The Maritime Union of Australia (MUA) has reached an “in-principle agreement” with DP World in an enterprise bargaining dispute that began early last year. The union has called off all industrial action planned by the around 1,800 workers at the stevedoring company, even though workers have not seen the full proposed agreement or voted on it. The MUA is being tight-lipped about the contents of the deal, saying only that it would deliver “fair pay, safety, and work-life balance.” The proposed agreement is a four-year deal and contains a nominal pay rise of 8 percent in the first year, followed by 7 percent, 4 percent, and 4.5 percent in subsequent years.
The agreement is a total capitulation on rostering changes that will cut workers’ take-home pay and reduce their quality of life. The changes are directed towards eliminating full-time work and establishing a 24-7 on-call workforce, in which no worker is ever paid unless they are actively producing profit for the company. By announcing the in-principle agreement, the MUA has given DP World free rein to implement its changes without opposition from workers. Workers are being told that the deal is done and dusted, and their vote is nothing more than a formality.

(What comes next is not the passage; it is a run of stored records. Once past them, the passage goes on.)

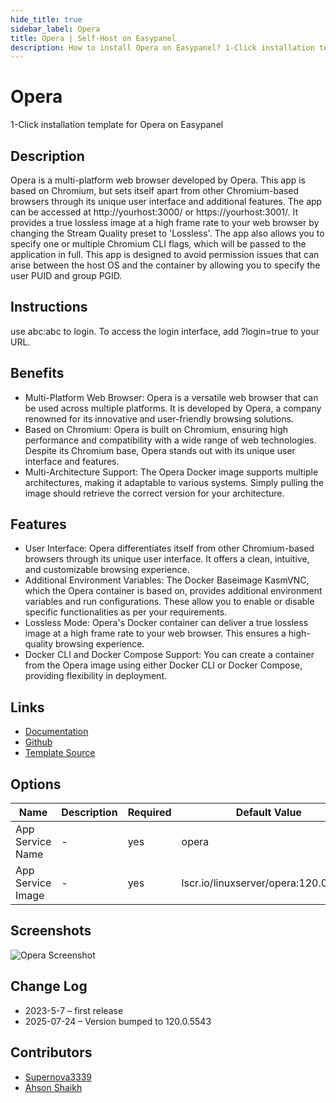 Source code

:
 ```yaml
---
hide_title: true
sidebar_label: Opera
title: Opera | Self-Host on Easypanel
description: How to install Opera on Easypanel? 1-Click installation template for Opera on Easypanel
---
```


<!-- generated -->

# Opera

1-Click installation template for Opera on Easypanel

## Description

Opera is a multi-platform web browser developed by Opera. This app is based on Chromium, but sets itself apart from other Chromium-based browsers through its unique user interface and additional features. The app can be accessed at http://yourhost:3000/ or https://yourhost:3001/. It provides a true lossless image at a high frame rate to your web browser by changing the Stream Quality preset to &#39;Lossless&#39;. The app also allows you to specify one or multiple Chromium CLI flags, which will be passed to the application in full. This app is designed to avoid permission issues that can arise between the host OS and the container by allowing you to specify the user PUID and group PGID.

## Instructions

use abc:abc to login. To access the login interface, add ?login=true to your URL.

## Benefits

- Multi-Platform Web Browser: Opera is a versatile web browser that can be used across multiple platforms. It is developed by Opera, a company renowned for its innovative and user-friendly browsing solutions.
- Based on Chromium: Opera is built on Chromium, ensuring high performance and compatibility with a wide range of web technologies. Despite its Chromium base, Opera stands out with its unique user interface and features.
- Multi-Architecture Support: The Opera Docker image supports multiple architectures, making it adaptable to various systems. Simply pulling the image should retrieve the correct version for your architecture.

## Features

- User Interface: Opera differentiates itself from other Chromium-based browsers through its unique user interface. It offers a clean, intuitive, and customizable browsing experience.
- Additional Environment Variables: The Docker Baseimage KasmVNC, which the Opera container is based on, provides additional environment variables and run configurations. These allow you to enable or disable specific functionalities as per your requirements.
- Lossless Mode: Opera's Docker container can deliver a true lossless image at a high frame rate to your web browser. This ensures a high-quality browsing experience.
- Docker CLI and Docker Compose Support: You can create a container from the Opera image using either Docker CLI or Docker Compose, providing flexibility in deployment.

## Links

- [Documentation](https://docs.linuxserver.io/images/docker-opera)
- [Github](https://github.com/linuxserver/docker-opera)
- [Template Source](https://github.com/easypanel-io/templates/tree/main/templates/opera)

## Options

Name | Description | Required | Default Value
-|-|-|-
App Service Name | - | yes | opera
App Service Image | - | yes | lscr.io/linuxserver/opera:120.0.5543

## Screenshots

![Opera Screenshot](./assets/screenshot.png)

## Change Log

- 2023-5-7 – first release
- 2025-07-24 – Version bumped to 120.0.5543

## Contributors

- [Supernova3339](https://github.com/Supernova3339)
- [Ahson Shaikh](https://github.com/Ahson-Shaikh)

The nature of this operation was confirmed by federal Labor Workplace Relations Minister Tony Burke, who declared, “this is how enterprise bargaining is meant to work.” Workers should reject the union’s attempt to sell-out their struggle and ram through a rotten deal. They should organize mass meetings and democratically decide whether industrial action should be resumed until they have had the opportunity to examine the final draft agreement. It is up to workers, not well-heeled bureaucrats, to decide what is “fair pay” and “work-life balance.”